Plain-text document sources
※
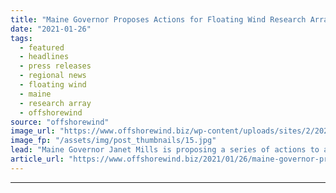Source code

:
 ```yaml
---
title: "Maine Governor Proposes Actions for Floating Wind Research Array"
date: "2021-01-26"
tags: 
  - featured
  - headlines
  - press releases
  - regional news
  - floating wind
  - maine
  - research array
  - offshorewind
source: "offshorewind"
image_url: "https://www.offshorewind.biz/wp-content/uploads/sites/2/2021/01/Maine-Governor-Proposes-Actions-for-Floating-Wind-Research-Array.jpg"
image_fp: "/assets/img/post_thumbnails/15.jpg"
lead: "Maine Governor Janet Mills is proposing a series of actions to advance the planned"
article_url: "https://www.offshorewind.biz/2021/01/26/maine-governor-proposes-actions-for-floating-wind-research-array/"
---
```


---

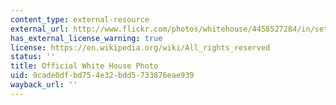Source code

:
 ```yaml
---
content_type: external-resource
external_url: http://www.flickr.com/photos/whitehouse/4458527284/in/set-72157623676571910
has_external_license_warning: true
license: https://en.wikipedia.org/wiki/All_rights_reserved
status: ''
title: Official White House Photo
uid: 9cade0df-bd75-4e32-bdd5-733876eae939
wayback_url: ''
---
```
※
Print the records above again exactly. Leave out the images.

Source code

:
 ```yaml
---
title: "Maine Governor Proposes Actions for Floating Wind Research Array"
date: "2021-01-26"
tags: 
  - featured
  - headlines
  - press releases
  - regional news
  - floating wind
  - maine
  - research array
  - offshorewind
source: "offshorewind"
image_url: "https://www.offshorewind.biz/wp-content/uploads/sites/2/2021/01/Maine-Governor-Proposes-Actions-for-Floating-Wind-Research-Array.jpg"
image_fp: "/assets/img/post_thumbnails/15.jpg"
lead: "Maine Governor Janet Mills is proposing a series of actions to advance the planned"
article_url: "https://www.offshorewind.biz/2021/01/26/maine-governor-proposes-actions-for-floating-wind-research-array/"
---
```


---

Source code

:
 ```yaml
---
content_type: external-resource
external_url: http://www.flickr.com/photos/whitehouse/4458527284/in/set-72157623676571910
has_external_license_warning: true
license: https://en.wikipedia.org/wiki/All_rights_reserved
status: ''
title: Official White House Photo
uid: 9cade0df-bd75-4e32-bdd5-733876eae939
wayback_url: ''
---
```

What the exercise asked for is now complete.